Inventory, of course, is the lifeblood of retail.
And in many ways, inventory remains retailers’ most significant challenge.
What moves off the shelves or stays stuck on the shelves is a function of matching supply and demand.
And amid this pandemic, consumer demand is nothing if not fluid.
To that point: The Wall Street Journal reported Monday that a number of marquee names in commerce, including Target, Macy’s and Walmart, are getting shipments of the goods that were in high demand during the pandemic’s earlier, sweeping waves. But two years on, as those consumer electronics and furniture reappear on shelves, finally at their destinations as supply chain snarls hit hard — consumers have moved on to other things.
Thus, discounts loom, heating up with summer, reported the Journal.
Grappling with the Great Reopening
The great reopening of various economies means that furniture will be less in demand, and so will loungewear. Big-ticket items, we note, will likely be set for a pullback as inflation continues to skyrocket.
Some retailers, like Target, have already announced they’re planning big discounts.
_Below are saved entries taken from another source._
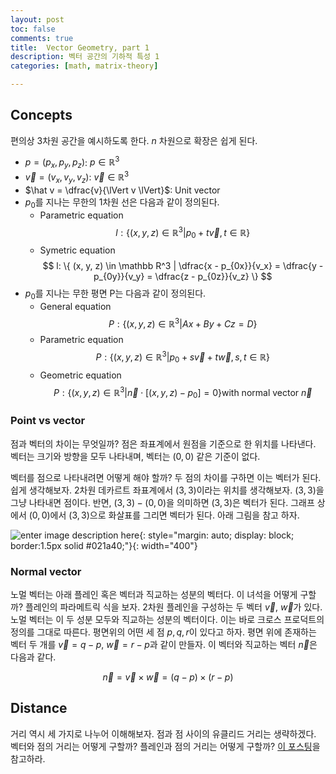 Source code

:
 ```yaml
---
layout: post
toc: false
comments: true
title:  Vector Geometry, part 1 
description: 벡터 공간의 기하적 특성 1
categories: [math, matrix-theory]

---
```


## Concepts 

편의상 3차원 공간을 예시하도록 한다. $n$ 차원으로 확장은 쉽게 된다. 

- $p = (p_x, p_y, p_z)$: $p \in \mathbb R^3$
- $\vec v = (v_x, v_y, v_z)$: $\vec v \in \mathbb R^3$
- $\hat v = \dfrac{v}{\lVert v \lVert}$: Unit vector 
- $p_0$를 지나는 무한의 1차원 선은 다음과 같이 정의된다. 
	- Parametric equation
	$$
	l : \{ (x, y, z) \in \mathbb R^3 | p_0 + t \vec v, t \in \mathbb R\}
	$$
	- Symetric equation
	$$
	l: \{  (x, y, z) \in \mathbb R^3 | \dfrac{x - p_{0x}}{v_x} = \dfrac{y - p_{0y}}{v_y}  =  \dfrac{z - p_{0z}}{v_z} \}
	$$ 
- $p_0$를 지나는 무한 평면 P는 다음과 같이 정의된다. 
	- General equation
	$$
	P: \{ (x, y, z) \in \mathbb R^3 | Ax + By + Cz = D \}
	$$
	- Parametric equation
	$$
	P : \{ (x, y, z) \in \mathbb R^3 | p_0 + s \vec v + t \vec w, s, t \in \mathbb R \}
	$$
	- Geometric equation
	$$
	P : \{ (x, y, z) \in \mathbb R^3 | \vec n \cdot [(x,y,z) - p_0] = 0 \} \text{with normal vector $\vec n$}
	$$

### Point vs vector 

점과 벡터의 차이는 무엇일까? 점은 좌표계에서 원점을 기준으로 한 위치를 나타낸다. 벡터는 크기와 방향을 모두 나타내며, 벡터는 $(0,0)$ 같은 기준이 없다. 

벡터를 점으로 나타내려면 어떻게 해야 할까? 두 점의 차이를 구하면 이는 벡터가 된다. 쉽게 생각해보자. 2차원 데카르트 좌표계에서 $(3,3)$이라는 위치를 생각해보자. $(3,3)$을 그냥 나타내면 점이다. 반면, $(3,3) - (0,0)$을 의미하면 $(3,3)$은 벡터가 된다. 그래프 상에서 $(0,0)$에서 $(3,3)$으로 화살표를 그리면 벡터가 된다. 아래 그림을 참고 하자. 

![enter image description here](https://notesclasses.com/wp-content/uploads/2020/04/Displacement-in-Physics-Explanation.png){: style="margin: auto; display: block; border:1.5px solid #021a40;"}{: width="400"}

### Normal vector 

노멀 벡터는 아래 플레인 혹은 벡터과 직교하는 성분의 벡터다. 이 녀석을 어떻게 구할까? 플레인의 파라메트릭 식을 보자. 2차원 플레인을 구성하는 두 벡터 $\vec v$, $\vec w$가 있다. 노멀 벡터는 이 두 성분 모두와 직교하는 성분의 벡터이다. 이는 바로 크로스 프로덕트의 정의를 그대로 따른다. 평면위의 어떤 세 점 $p, q, r$이 있다고 하자. 평면 위에 존재하는 벡터 두 개를 $\vec v = q - p$, $\vec w = r - p$과 같이 만들자. 이 벡터와 직교하는 벡터 $\vec n$은 다음과 같다. 

$$
\vec n  = \vec v \times \vec w = (q-p) \times (r-p)
$$

## Distance 

거리 역시 세 가지로 나누어 이해해보자. 점과 점 사이의 유클리드 거리는 생략하겠다. 벡터와 점의 거리는 어떻게 구할까? 플레인과 점의 거리는 어떻게 구할까? [이 포스팅](https://anarinsk.github.io/lostineconomics-v2-1/math/matrix-theory/2020/12/16/Projection.html)을 참고하라. 
<!--stackedit_data:
eyJoaXN0b3J5IjpbODczNTYwMTQzLC0yMTIxMjAzNTM5LC0xND
A5NDUwNzgsMTkwNjcxMDg2MCw2NDI2ODMyMTVdfQ==
-->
Others with robust warehouse capacity, like Walmart, may be more likely to hold on to their excess inventory, analysts say.
All of this points to margin pressure. At the same time that companies like Target embrace heavy discounting, they still must grapple with higher operating costs — especially in the form of higher wages that must be paid to attract and keep workers.
The companies with the most well-capitalized balance sheets, such as Walmart, have been busy building out their own logistics operations. Amazon, too, of course — as Bloomberg has noted, the eCommerce giant has tripled the industrial space it owns here in North America. Elsewhere, Prologis, which has about a billion square feet of space used by Amazon and others, said it would acquire rival Duke Realty for $26 billion.
The middle and last miles are getting a makeover, anticipating the continued pivot to eCommerce and same-day delivery. At a high level, building out or buying a portfolio of warehouses and distribution space brings inventory ever-closer to consumers’ doorsteps and makes it easier to anticipate and satisfy demand.
And in one example of leveraging advanced technologies to improve all manner of activities within the warehouse setting, as reported recently, Walmart U.S. said in a statement announcing the retailer’s expanded use of its artificial intelligence (AI)-driven, robotic warehouse automation pact with Symbotic. Using the robots will improve response time for store orders and inventory flow.